A power trio of residential ducks has quacked claim to a cozy cove at Marion County Lake.
Over the past year, lake officials have noted two mallards and a hen swimming, quacking, and often scavenging food at or near what some lakegoers know as “sandy beach,” a small stretch of shoreline in a camping area on the lake’s east side.
Most of their feathered kind already have migrated through, Superintendent Steven Hudson said.
“I think they were tame ducks once,” Hudson said. “They don’t seem to fly at all. They seem to just hang around that one cove.”
Wild ducks are not as friendly and typically fly when approached, he said, and if they were once pets, they might have had their wings clipped.
Assistant superintendent Brian Thiessen said the ducks “just showed up one day and never left.”
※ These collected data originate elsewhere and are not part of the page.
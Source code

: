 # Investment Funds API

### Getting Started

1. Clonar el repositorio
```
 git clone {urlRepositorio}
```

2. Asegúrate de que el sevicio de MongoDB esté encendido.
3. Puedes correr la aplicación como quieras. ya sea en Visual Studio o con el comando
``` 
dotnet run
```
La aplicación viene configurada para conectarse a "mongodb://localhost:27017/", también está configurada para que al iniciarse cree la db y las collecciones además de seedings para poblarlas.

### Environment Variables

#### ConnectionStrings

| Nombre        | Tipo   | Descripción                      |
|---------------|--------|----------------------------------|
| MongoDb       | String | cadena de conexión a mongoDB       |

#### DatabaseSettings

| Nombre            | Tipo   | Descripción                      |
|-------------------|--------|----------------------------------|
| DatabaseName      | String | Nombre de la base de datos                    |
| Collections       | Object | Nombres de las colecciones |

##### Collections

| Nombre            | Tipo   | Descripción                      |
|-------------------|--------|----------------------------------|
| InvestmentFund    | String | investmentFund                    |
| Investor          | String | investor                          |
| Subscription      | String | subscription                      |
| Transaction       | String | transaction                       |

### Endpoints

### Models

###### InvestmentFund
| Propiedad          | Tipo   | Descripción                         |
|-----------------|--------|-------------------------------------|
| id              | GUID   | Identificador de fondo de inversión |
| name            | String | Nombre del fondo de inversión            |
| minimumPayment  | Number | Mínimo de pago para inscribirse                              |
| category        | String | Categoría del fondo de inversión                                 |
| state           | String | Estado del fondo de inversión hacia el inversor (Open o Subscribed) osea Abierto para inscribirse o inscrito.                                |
“We keep on seeing them,” he said. “I guess they’re our residential ducks.”
The quacking trio isn’t shy and has developed a reputation for being social with anglers and campers, some of whom have given them nicknames.
“‘Huey, Dewey, and Louie have camped with us several times,” Marion resident Donna Hajek said.
Jordan Metro, also of Marion, said the ducks amused his family.
“We had the girls out there for a day, and the ducks followed us everywhere we went,” he said. “It was pretty comical, and of course our girls loved it.”
He discovered the ducks “eat right out of your hand once they get used to you.”
While on a small dock in the area, lake visitor Sandy Niemczyk discovered that the ducks like ranch-flavored sunflower seeds.
The ducks gobbled up Doritos when they crashed a ladies-only camping trip, said Alisha Freeman of Manhattan.
“They were a little greedy with the food,” fellow camper Becky Hulett of Marion said, “but otherwise great camping guests.”
Denise Crabb of Marion said the ducks “got a little feisty” that night.
While the ducks’ sandpaper-like beaks cannot really hurt an adult, Hudson said they could peck and scare a child who has food.
The ducks seem to be mostly friendly and entertaining but Hudson has discovered evidence of less friendly interactions with humans.
“One time we noticed one of the ducks had been burned by some hot grease that got thrown on it,” he said. “I don’t know why anyone would do that. They won’t bite or hurt you. But parents should be aware if they have young children out there.”
While it is impossible to know for sure which duck is which or how many there really are, the trio also may have raised ducklings according to local angler Shannon Allen.
“The momma duck swims by us all the time to show off the li’l ones,” he said. “When you talk to them they swim in closer.
“I think most folks feed them even if they won’t admit it.”
Allen and family dubbed the hen “Fertile Myrtle,” who he said “always had a lot of babies.”
One July night, Allen, his wife, and son also witnessed a duck tragedy.
“Around 11:30 p.m., there was a huge splash near where the momma duck bedded down with her babies,” Allen said. “She was quacking and raising all kinds of heck.”
He shined a light on the hen and saw that a flathead catfish, big turtle or something similar had got hold of a duckling.
“The momma was trying to get her babies away,” Allen said. “But it was herding her and the babies into a corner in shallow water not letting them get away.”
Allen wanted to help.
“I took my big catfish rod with a big sinker and treble hook and threw in the water in front of her trying to scare it off or snag it to get it away from the momma and li’l ones,” Allen said. “I guess it worked ’cause it left her alone, and she took her babies someplace else, just one baby short. We were sad that the baby was eaten, but it’s all part of nature.”
Only the heavens know what became of the other ducklings, which if they survived may have flown away.
Hudson seems to have grown attached to the ducks who remain and worries about their safety.
While the ducks seem to have become accustomed to humans and their food, Hudson does not encourage people feed them no matter how persistent they may be. Some human food, including bread, could be bad for the ducks’ digestive systems.
Worse yet, Hudson said, “once winter sets in they could also be prime targets for the two eagles we have out here.”